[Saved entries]
+---+

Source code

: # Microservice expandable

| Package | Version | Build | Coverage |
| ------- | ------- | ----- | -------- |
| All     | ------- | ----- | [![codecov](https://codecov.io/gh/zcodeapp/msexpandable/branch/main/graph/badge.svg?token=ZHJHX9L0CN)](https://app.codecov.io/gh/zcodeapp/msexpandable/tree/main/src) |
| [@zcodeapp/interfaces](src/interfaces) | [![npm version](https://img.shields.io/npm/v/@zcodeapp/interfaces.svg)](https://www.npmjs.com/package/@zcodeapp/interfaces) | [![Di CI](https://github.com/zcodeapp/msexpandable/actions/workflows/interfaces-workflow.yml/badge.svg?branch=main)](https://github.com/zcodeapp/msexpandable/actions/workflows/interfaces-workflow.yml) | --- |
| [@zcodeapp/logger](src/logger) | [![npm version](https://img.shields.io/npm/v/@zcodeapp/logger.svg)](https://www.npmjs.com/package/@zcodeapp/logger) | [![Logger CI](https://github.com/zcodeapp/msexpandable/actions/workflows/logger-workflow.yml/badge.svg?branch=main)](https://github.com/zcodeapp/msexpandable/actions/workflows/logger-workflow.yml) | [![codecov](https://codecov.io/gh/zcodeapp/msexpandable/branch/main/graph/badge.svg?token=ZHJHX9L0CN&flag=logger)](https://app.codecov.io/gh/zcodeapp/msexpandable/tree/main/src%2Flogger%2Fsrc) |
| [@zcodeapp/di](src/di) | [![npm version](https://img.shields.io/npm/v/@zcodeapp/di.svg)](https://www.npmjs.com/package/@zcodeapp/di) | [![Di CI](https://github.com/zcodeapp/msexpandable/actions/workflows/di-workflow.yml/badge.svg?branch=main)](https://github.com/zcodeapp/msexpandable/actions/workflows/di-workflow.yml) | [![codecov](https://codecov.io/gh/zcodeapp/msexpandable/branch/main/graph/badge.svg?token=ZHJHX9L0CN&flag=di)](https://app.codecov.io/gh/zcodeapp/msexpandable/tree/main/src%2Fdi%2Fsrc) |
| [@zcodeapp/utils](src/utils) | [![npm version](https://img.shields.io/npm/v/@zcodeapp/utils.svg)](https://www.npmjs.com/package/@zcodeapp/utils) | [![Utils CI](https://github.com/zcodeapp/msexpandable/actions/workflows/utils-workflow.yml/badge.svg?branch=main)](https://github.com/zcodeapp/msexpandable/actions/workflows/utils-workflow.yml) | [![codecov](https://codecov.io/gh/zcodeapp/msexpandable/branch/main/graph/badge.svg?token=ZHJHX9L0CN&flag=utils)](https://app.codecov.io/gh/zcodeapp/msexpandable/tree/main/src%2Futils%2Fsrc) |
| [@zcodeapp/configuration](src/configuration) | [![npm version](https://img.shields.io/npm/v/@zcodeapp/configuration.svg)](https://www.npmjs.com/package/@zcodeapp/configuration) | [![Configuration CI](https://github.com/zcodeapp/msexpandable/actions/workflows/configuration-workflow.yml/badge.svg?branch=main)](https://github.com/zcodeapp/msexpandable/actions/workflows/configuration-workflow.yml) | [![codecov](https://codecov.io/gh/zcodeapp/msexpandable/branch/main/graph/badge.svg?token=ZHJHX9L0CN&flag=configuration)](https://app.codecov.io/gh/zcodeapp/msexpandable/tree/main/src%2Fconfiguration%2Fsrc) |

+---+

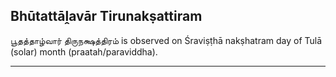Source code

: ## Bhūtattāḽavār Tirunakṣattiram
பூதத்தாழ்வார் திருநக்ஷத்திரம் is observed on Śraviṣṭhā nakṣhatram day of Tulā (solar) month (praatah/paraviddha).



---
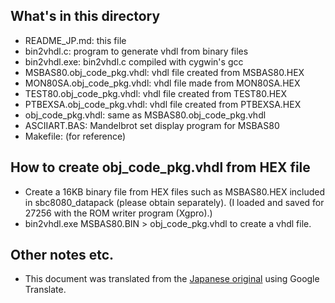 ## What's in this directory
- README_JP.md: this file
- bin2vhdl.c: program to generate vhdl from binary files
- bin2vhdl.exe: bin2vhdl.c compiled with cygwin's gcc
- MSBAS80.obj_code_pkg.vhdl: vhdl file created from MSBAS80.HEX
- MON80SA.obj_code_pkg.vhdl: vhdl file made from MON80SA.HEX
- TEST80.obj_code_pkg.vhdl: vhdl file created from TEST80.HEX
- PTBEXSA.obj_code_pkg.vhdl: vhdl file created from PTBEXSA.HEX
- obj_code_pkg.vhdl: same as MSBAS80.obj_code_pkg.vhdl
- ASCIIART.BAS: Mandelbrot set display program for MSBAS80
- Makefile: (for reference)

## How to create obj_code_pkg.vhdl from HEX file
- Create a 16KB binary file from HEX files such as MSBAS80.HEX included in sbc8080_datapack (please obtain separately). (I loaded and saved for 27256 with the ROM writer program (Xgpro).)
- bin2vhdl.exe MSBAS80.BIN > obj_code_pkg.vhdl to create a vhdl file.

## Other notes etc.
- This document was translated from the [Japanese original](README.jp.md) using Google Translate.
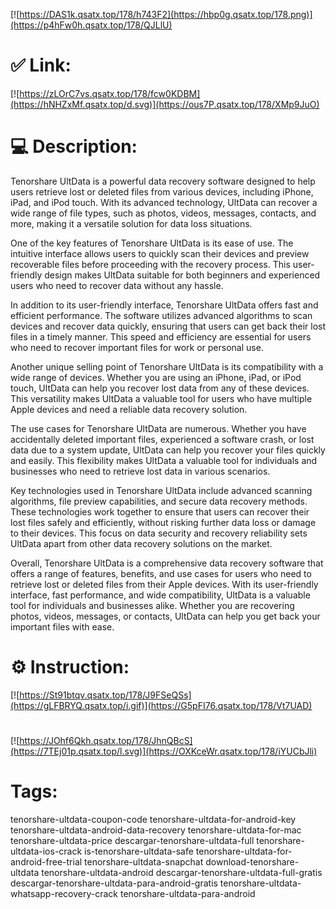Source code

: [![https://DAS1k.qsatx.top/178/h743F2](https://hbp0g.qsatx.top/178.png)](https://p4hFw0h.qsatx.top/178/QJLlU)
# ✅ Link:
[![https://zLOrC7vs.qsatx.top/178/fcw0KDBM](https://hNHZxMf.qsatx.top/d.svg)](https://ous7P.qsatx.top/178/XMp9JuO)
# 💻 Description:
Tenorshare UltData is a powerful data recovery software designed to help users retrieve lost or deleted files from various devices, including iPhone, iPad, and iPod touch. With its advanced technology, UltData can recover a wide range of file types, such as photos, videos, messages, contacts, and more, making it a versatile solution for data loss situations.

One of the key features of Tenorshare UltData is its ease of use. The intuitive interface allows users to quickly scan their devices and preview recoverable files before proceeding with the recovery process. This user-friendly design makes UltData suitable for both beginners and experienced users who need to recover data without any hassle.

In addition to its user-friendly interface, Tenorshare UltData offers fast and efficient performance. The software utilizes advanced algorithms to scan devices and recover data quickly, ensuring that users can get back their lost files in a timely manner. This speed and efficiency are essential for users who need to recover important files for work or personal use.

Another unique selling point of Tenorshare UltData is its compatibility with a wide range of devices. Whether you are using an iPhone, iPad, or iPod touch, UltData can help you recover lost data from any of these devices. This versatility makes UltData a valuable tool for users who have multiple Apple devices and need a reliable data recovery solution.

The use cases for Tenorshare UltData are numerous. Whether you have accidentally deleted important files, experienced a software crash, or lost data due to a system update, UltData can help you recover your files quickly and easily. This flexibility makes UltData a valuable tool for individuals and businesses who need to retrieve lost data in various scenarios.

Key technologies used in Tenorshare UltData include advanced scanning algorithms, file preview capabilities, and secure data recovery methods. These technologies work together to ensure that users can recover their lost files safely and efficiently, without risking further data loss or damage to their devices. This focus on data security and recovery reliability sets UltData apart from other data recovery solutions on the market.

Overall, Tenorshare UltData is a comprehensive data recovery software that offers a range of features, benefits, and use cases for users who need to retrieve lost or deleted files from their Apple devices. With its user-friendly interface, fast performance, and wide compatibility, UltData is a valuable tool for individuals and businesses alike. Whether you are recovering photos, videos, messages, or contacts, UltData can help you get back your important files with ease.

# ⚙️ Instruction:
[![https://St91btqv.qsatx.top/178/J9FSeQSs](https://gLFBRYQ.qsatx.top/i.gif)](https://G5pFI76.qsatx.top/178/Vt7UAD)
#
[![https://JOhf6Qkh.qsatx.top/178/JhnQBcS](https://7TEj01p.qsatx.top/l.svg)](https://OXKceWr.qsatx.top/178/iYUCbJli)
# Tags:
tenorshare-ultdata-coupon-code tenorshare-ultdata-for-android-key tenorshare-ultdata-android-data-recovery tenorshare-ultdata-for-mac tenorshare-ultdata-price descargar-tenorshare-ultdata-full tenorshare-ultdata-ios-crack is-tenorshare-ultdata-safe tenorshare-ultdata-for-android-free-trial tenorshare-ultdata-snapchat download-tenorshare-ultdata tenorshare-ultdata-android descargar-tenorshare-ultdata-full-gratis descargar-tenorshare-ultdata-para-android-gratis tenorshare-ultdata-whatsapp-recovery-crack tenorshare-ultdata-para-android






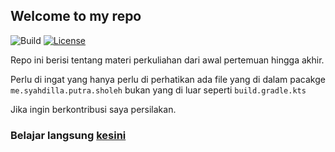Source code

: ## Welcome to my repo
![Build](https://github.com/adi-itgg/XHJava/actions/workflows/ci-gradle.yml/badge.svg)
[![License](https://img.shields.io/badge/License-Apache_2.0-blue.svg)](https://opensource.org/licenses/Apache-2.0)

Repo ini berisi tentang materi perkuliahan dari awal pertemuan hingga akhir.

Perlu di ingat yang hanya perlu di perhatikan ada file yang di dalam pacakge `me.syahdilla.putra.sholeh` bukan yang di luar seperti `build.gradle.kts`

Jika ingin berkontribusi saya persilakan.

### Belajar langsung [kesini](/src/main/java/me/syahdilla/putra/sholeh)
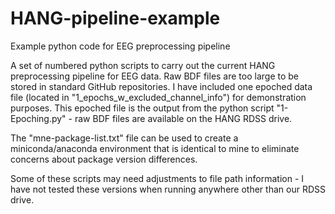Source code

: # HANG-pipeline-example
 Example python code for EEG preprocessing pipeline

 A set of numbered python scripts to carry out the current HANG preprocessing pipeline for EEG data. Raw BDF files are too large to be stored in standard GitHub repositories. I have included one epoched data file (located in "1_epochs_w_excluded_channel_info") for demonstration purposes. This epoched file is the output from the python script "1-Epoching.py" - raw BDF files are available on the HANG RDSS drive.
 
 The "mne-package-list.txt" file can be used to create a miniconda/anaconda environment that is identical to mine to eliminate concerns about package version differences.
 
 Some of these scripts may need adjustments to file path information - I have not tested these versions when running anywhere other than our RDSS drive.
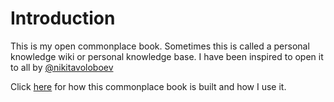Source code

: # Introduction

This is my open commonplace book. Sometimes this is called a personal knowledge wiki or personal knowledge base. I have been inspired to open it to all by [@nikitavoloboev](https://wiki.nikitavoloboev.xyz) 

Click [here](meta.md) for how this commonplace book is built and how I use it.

+---+

# [YOUR ASSIGNMENT]
Write out the lines above from the one with "- obj_code_pkg.vhdl: same" through the one with "One of the key", ends included, exactly; no picture goes in.

# [RESPONSE]
- obj_code_pkg.vhdl: same as MSBAS80.obj_code_pkg.vhdl
- ASCIIART.BAS: Mandelbrot set display program for MSBAS80
- Makefile: (for reference)

## How to create obj_code_pkg.vhdl from HEX file
- Create a 16KB binary file from HEX files such as MSBAS80.HEX included in sbc8080_datapack (please obtain separately). (I loaded and saved for 27256 with the ROM writer program (Xgpro).)
- bin2vhdl.exe MSBAS80.BIN > obj_code_pkg.vhdl to create a vhdl file.

## Other notes etc.
- This document was translated from the [Japanese original](README.jp.md) using Google Translate.
Source code

: [![https://DAS1k.qsatx.top/178/h743F2](https://hbp0g.qsatx.top/178.png)](https://p4hFw0h.qsatx.top/178/QJLlU)
# ✅ Link:
[![https://zLOrC7vs.qsatx.top/178/fcw0KDBM](https://hNHZxMf.qsatx.top/d.svg)](https://ous7P.qsatx.top/178/XMp9JuO)
# 💻 Description:
Tenorshare UltData is a powerful data recovery software designed to help users retrieve lost or deleted files from various devices, including iPhone, iPad, and iPod touch. With its advanced technology, UltData can recover a wide range of file types, such as photos, videos, messages, contacts, and more, making it a versatile solution for data loss situations.

One of the key features of Tenorshare UltData is its ease of use. The intuitive interface allows users to quickly scan their devices and preview recoverable files before proceeding with the recovery process. This user-friendly design makes UltData suitable for both beginners and experienced users who need to recover data without any hassle.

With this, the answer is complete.